* EXERCISE PROMPT *
When the string "Google" is part of a line in the data below, report the whole line.

[Stored records]
• • • • •

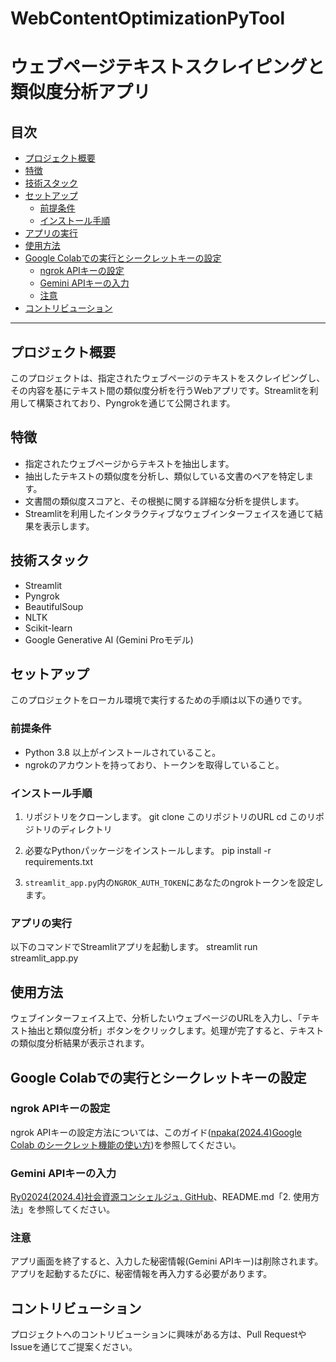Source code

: # WebContentOptimizationPyTool
# ウェブページテキストスクレイピングと類似度分析アプリ

## 目次
- [プロジェクト概要](#プロジェクト概要)
- [特徴](#特徴)
- [技術スタック](#技術スタック)
- [セットアップ](#セットアップ)
  - [前提条件](#前提条件)
  - [インストール手順](#インストール手順)
- [アプリの実行](#アプリの実行)
- [使用方法](#使用方法)
- [Google Colabでの実行とシークレットキーの設定](#google-colabでの実行とシークレットキーの設定)
  - [ngrok APIキーの設定](#ngrok-apiキーの設定)
  - [Gemini APIキーの入力](#gemini-apiキーの入力)
  - [注意](#注意)
- [コントリビューション](#コントリビューション)

---

## プロジェクト概要
このプロジェクトは、指定されたウェブページのテキストをスクレイピングし、その内容を基にテキスト間の類似度分析を行うWebアプリです。Streamlitを利用して構築されており、Pyngrokを通じて公開されます。

## 特徴

- 指定されたウェブページからテキストを抽出します。
- 抽出したテキストの類似度を分析し、類似している文書のペアを特定します。
- 文書間の類似度スコアと、その根拠に関する詳細な分析を提供します。
- Streamlitを利用したインタラクティブなウェブインターフェイスを通じて結果を表示します。

## 技術スタック

- Streamlit
- Pyngrok
- BeautifulSoup
- NLTK
- Scikit-learn
- Google Generative AI (Gemini Proモデル)

## セットアップ

このプロジェクトをローカル環境で実行するための手順は以下の通りです。

### 前提条件

- Python 3.8 以上がインストールされていること。
- ngrokのアカウントを持っており、トークンを取得していること。

### インストール手順

1. リポジトリをクローンします。
git clone このリポジトリのURL
cd このリポジトリのディレクトリ


2. 必要なPythonパッケージをインストールします。
pip install -r requirements.txt


3. `streamlit_app.py`内の`NGROK_AUTH_TOKEN`にあなたのngrokトークンを設定します。

### アプリの実行

以下のコマンドでStreamlitアプリを起動します。
streamlit run streamlit_app.py


## 使用方法

ウェブインターフェイス上で、分析したいウェブページのURLを入力し、「テキスト抽出と類似度分析」ボタンをクリックします。処理が完了すると、テキストの類似度分析結果が表示されます。

## Google Colabでの実行とシークレットキーの設定
### ngrok APIキーの設定
ngrok APIキーの設定方法については、このガイド([npaka(2024.4)Google Colab のシークレット機能の使い方](https://note.com/npaka/n/n79bb63e17685))を参照してください。

### Gemini APIキーの入力
[Ry02024(2024.4)社会資源コンシェルジュ, GitHub](https://github.com/Ry02024/SocialResourceFinder.git)、README.md「2. 使用方法」を参照してください。

### 注意
アプリ画面を終了すると、入力した秘密情報(Gemini APIキー)は削除されます。アプリを起動するたびに、秘密情報を再入力する必要があります。

## コントリビューション

プロジェクトへのコントリビューションに興味がある方は、Pull RequestやIssueを通じてご提案ください。
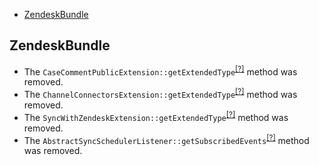 - [ZendeskBundle](#zendeskbundle)

ZendeskBundle
-------------
* The `CaseCommentPublicExtension::getExtendedType`<sup>[[?]](https://github.com/oroinc/OroCRMZendeskBundle/tree/4.0.0/Form/Extension/CaseCommentPublicExtension.php#L61 "Oro\Bundle\ZendeskBundle\Form\Extension\CaseCommentPublicExtension::getExtendedType")</sup> method was removed.
* The `ChannelConnectorsExtension::getExtendedType`<sup>[[?]](https://github.com/oroinc/OroCRMZendeskBundle/tree/4.0.0/Form/Extension/ChannelConnectorsExtension.php#L63 "Oro\Bundle\ZendeskBundle\Form\Extension\ChannelConnectorsExtension::getExtendedType")</sup> method was removed.
* The `SyncWithZendeskExtension::getExtendedType`<sup>[[?]](https://github.com/oroinc/OroCRMZendeskBundle/tree/4.0.0/Form/Extension/SyncWithZendeskExtension.php#L84 "Oro\Bundle\ZendeskBundle\Form\Extension\SyncWithZendeskExtension::getExtendedType")</sup> method was removed.
* The `AbstractSyncSchedulerListener::getSubscribedEvents`<sup>[[?]](https://github.com/oroinc/OroCRMZendeskBundle/tree/4.0.0/EventListener/Doctrine/AbstractSyncSchedulerListener.php#L44 "Oro\Bundle\ZendeskBundle\EventListener\Doctrine\AbstractSyncSchedulerListener::getSubscribedEvents")</sup> method was removed.

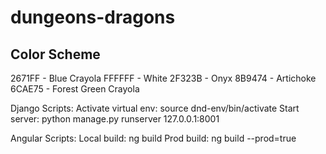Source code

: # dungeons-dragons

## Color Scheme
2671FF - Blue Crayola
FFFFFF - White
2F323B - Onyx
8B9474 - Artichoke
6CAE75 - Forest Green Crayola

Django Scripts:
Activate virtual env: source dnd-env/bin/activate
Start server: python manage.py runserver 127.0.0.1:8001

Angular Scripts:
Local build: ng build
Prod build: ng build --prod=true  
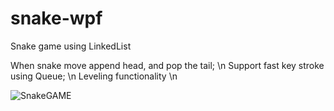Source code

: # snake-wpf

Snake game using LinkedList

  When snake move append head, and pop the tail; \n
  Support fast key stroke using Queue; \n
  Leveling functionality \n
  
![SnakeGAME](https://github.com/nuendo2004/snake-wpf/assets/77943685/a3644afc-f8de-4f10-bfa3-31d1c8155af0)
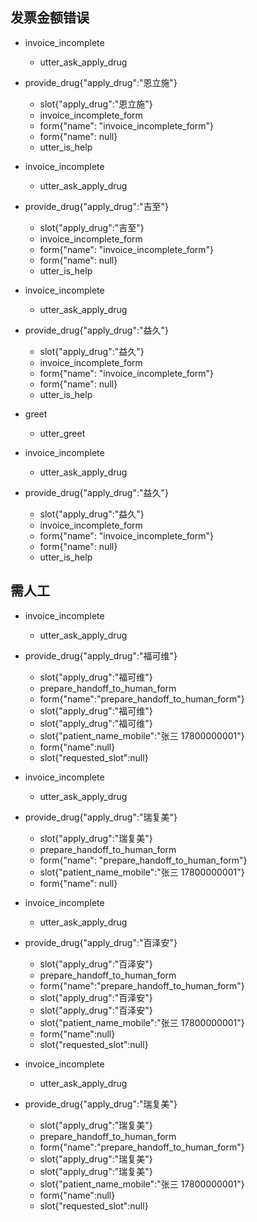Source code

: ## 发票金额错误
* invoice_incomplete
    - utter_ask_apply_drug
* provide_drug{"apply_drug":"恩立施"}
    - slot{"apply_drug":"恩立施"}
    - invoice_incomplete_form
    - form{"name": "invoice_incomplete_form"}
    - form{"name": null}
    - utter_is_help

* invoice_incomplete
    - utter_ask_apply_drug
* provide_drug{"apply_drug":"吉至"}
    - slot{"apply_drug":"吉至"}
    - invoice_incomplete_form
    - form{"name": "invoice_incomplete_form"}
    - form{"name": null}
    - utter_is_help

* invoice_incomplete
    - utter_ask_apply_drug
* provide_drug{"apply_drug":"益久"}
    - slot{"apply_drug":"益久"}
    - invoice_incomplete_form
    - form{"name": "invoice_incomplete_form"}
    - form{"name": null}
    - utter_is_help

* greet
    - utter_greet
* invoice_incomplete
    - utter_ask_apply_drug
* provide_drug{"apply_drug":"益久"}
    - slot{"apply_drug":"益久"}
    - invoice_incomplete_form
    - form{"name": "invoice_incomplete_form"}
    - form{"name": null}
    - utter_is_help


## 需人工
* invoice_incomplete
    - utter_ask_apply_drug
* provide_drug{"apply_drug":"福可维"}
    - slot{"apply_drug":"福可维"}
    - prepare_handoff_to_human_form
    - form{"name":"prepare_handoff_to_human_form"}
    - slot{"apply_drug":"福可维"}
    - slot{"apply_drug":"福可维"}
    - slot{"patient_name_mobile":"张三 17800000001"}
    - form{"name":null}
    - slot{"requested_slot":null}

* invoice_incomplete
    - utter_ask_apply_drug
* provide_drug{"apply_drug":"瑞复美"}
    - slot{"apply_drug":"瑞复美"}
    - prepare_handoff_to_human_form
    - form{"name": "prepare_handoff_to_human_form"}
    - slot{"patient_name_mobile":"张三 17800000001"}
    - form{"name": null}

* invoice_incomplete
    - utter_ask_apply_drug
* provide_drug{"apply_drug":"百泽安"}
    - slot{"apply_drug":"百泽安"}
    - prepare_handoff_to_human_form
    - form{"name":"prepare_handoff_to_human_form"}
    - slot{"apply_drug":"百泽安"}
    - slot{"apply_drug":"百泽安"}
    - slot{"patient_name_mobile":"张三 17800000001"}
    - form{"name":null}
    - slot{"requested_slot":null}

* invoice_incomplete
    - utter_ask_apply_drug
* provide_drug{"apply_drug":"瑞复美"}
    - slot{"apply_drug":"瑞复美"}
    - prepare_handoff_to_human_form
    - form{"name":"prepare_handoff_to_human_form"}
    - slot{"apply_drug":"瑞复美"}
    - slot{"apply_drug":"瑞复美"}
    - slot{"patient_name_mobile":"张三 17800000001"}
    - form{"name":null}
    - slot{"requested_slot":null}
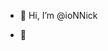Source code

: - 👋 Hi, I’m @ioNNick

- 🌱 


<!---
ioNNick/ioNNick is a ✨ special ✨ repository because its `README.md` (this file) appears on your GitHub profile.
You can click the Preview link to take a look at your changes.
--->
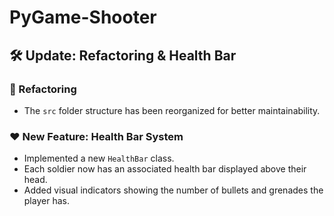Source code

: # PyGame-Shooter

## 🛠️ Update: Refactoring & Health Bar  

### 🔄 Refactoring  
- The `src` folder structure has been reorganized for better maintainability.  

### ❤️ New Feature: Health Bar System  
- Implemented a new `HealthBar` class.  
- Each soldier now has an associated health bar displayed above their head.  
- Added visual indicators showing the number of bullets and grenades the player has.  
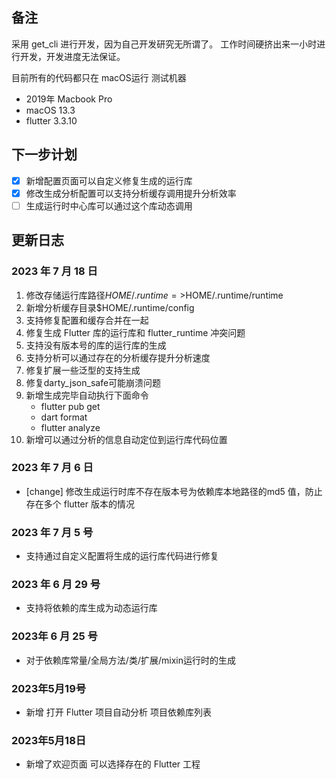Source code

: ## 备注

采用 get_cli 进行开发，因为自己开发研究无所谓了。
工作时间硬挤出来一小时进行开发，开发进度无法保证。

目前所有的代码都只在 macOS运行
测试机器

- 2019年 Macbook Pro
- macOS 13.3
- flutter 3.3.10

## 下一步计划

- [x] 新增配置页面可以自定义修复生成的运行库
- [x] 修改生成分析配置可以支持分析缓存调用提升分析效率
- [ ] 生成运行时中心库可以通过这个库动态调用

## 更新日志

### 2023 年  7  月  18 日

1. 修改存储运行库路径$HOME/.runtime=>$HOME/.runtime/runtime
2. 新增分析缓存目录$HOME/.runtime/config
3. 支持修复配置和缓存合并在一起
4. 修复生成 Flutter 库的运行库和 flutter_runtime 冲突问题
5. 支持没有版本号的库的运行库的生成
6. 支持分析可以通过存在的分析缓存提升分析速度
7. 修复扩展一些泛型的支持生成
8. 修复darty_json_safe可能崩溃问题
9. 新增生成完毕自动执行下面命令
   - flutter pub get
   - dart format
   - flutter analyze
10. 新增可以通过分析的信息自动定位到运行库代码位置


### 2023 年  7  月  6  日

- [change] 修改生成运行时库不存在版本号为依赖库本地路径的md5 值，防止存在多个 flutter 版本的情况

### 2023 年 7  月  5  号

- 支持通过自定义配置将生成的运行库代码进行修复

### 2023 年 6 月 29 号
- 支持将依赖的库生成为动态运行库

### 2023年 6 月 25  号
- 对于依赖库常量/全局方法/类/扩展/mixin运行时的生成

### 2023年5月19号
- 新增 打开 Flutter 项目自动分析 项目依赖库列表

### 2023年5月18日
- 新增了欢迎页面 可以选择存在的 Flutter 工程
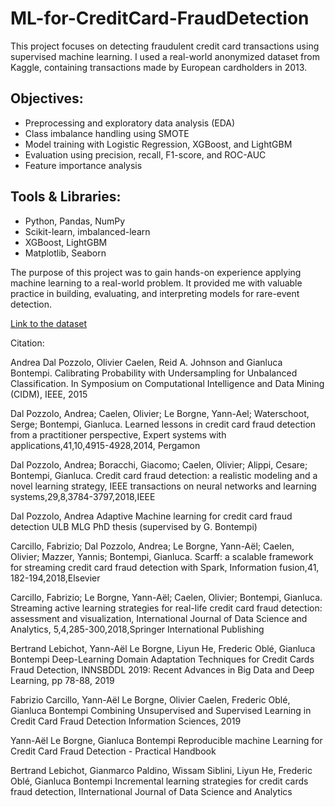 # ML-for-CreditCard-FraudDetection
This project focuses on detecting fraudulent credit card transactions using supervised machine learning. I used a real-world anonymized dataset from Kaggle, containing transactions made by European cardholders in 2013.

## Objectives:
- Preprocessing and exploratory data analysis (EDA)
- Class imbalance handling using SMOTE
- Model training with Logistic Regression, XGBoost, and LightGBM
- Evaluation using precision, recall, F1-score, and ROC-AUC
- Feature importance analysis

## Tools & Libraries:
- Python, Pandas, NumPy
- Scikit-learn, imbalanced-learn
- XGBoost, LightGBM
- Matplotlib, Seaborn

The purpose of this project was to gain hands-on experience applying machine learning to a real-world problem. It provided me with valuable practice in building, evaluating, and interpreting models for rare-event detection.

[Link to the dataset](https://www.kaggle.com/datasets/mlg-ulb/creditcardfraud/data)

Citation:

Andrea Dal Pozzolo, Olivier Caelen, Reid A. Johnson and Gianluca Bontempi. Calibrating Probability with Undersampling for Unbalanced Classification. In Symposium on Computational Intelligence and Data Mining (CIDM), IEEE, 2015

Dal Pozzolo, Andrea; Caelen, Olivier; Le Borgne, Yann-Ael; Waterschoot, Serge; Bontempi, Gianluca. Learned lessons in credit card fraud detection from a practitioner perspective, Expert systems with applications,41,10,4915-4928,2014, Pergamon

Dal Pozzolo, Andrea; Boracchi, Giacomo; Caelen, Olivier; Alippi, Cesare; Bontempi, Gianluca. Credit card fraud detection: a realistic modeling and a novel learning strategy, IEEE transactions on neural networks and learning systems,29,8,3784-3797,2018,IEEE

Dal Pozzolo, Andrea Adaptive Machine learning for credit card fraud detection ULB MLG PhD thesis (supervised by G. Bontempi)

Carcillo, Fabrizio; Dal Pozzolo, Andrea; Le Borgne, Yann-Aël; Caelen, Olivier; Mazzer, Yannis; Bontempi, Gianluca. Scarff: a scalable framework for streaming credit card fraud detection with Spark, Information fusion,41, 182-194,2018,Elsevier

Carcillo, Fabrizio; Le Borgne, Yann-Aël; Caelen, Olivier; Bontempi, Gianluca. Streaming active learning strategies for real-life credit card fraud detection: assessment and visualization, International Journal of Data Science and Analytics, 5,4,285-300,2018,Springer International Publishing

Bertrand Lebichot, Yann-Aël Le Borgne, Liyun He, Frederic Oblé, Gianluca Bontempi Deep-Learning Domain Adaptation Techniques for Credit Cards Fraud Detection, INNSBDDL 2019: Recent Advances in Big Data and Deep Learning, pp 78-88, 2019

Fabrizio Carcillo, Yann-Aël Le Borgne, Olivier Caelen, Frederic Oblé, Gianluca Bontempi Combining Unsupervised and Supervised Learning in Credit Card Fraud Detection Information Sciences, 2019

Yann-Aël Le Borgne, Gianluca Bontempi Reproducible machine Learning for Credit Card Fraud Detection - Practical Handbook

Bertrand Lebichot, Gianmarco Paldino, Wissam Siblini, Liyun He, Frederic Oblé, Gianluca Bontempi Incremental learning strategies for credit cards fraud detection, IInternational Journal of Data Science and Analytics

• • • • •

* RESPONSE TO THE EXERCISE *
- [Google Colabでの実行とシークレットキーの設定](#google-colabでの実行とシークレットキーの設定)
- Google Generative AI (Gemini Proモデル)
## Google Colabでの実行とシークレットキーの設定
ngrok APIキーの設定方法については、このガイド([npaka(2024.4)Google Colab のシークレット機能の使い方](https://note.com/npaka/n/n79bb63e17685))を参照してください。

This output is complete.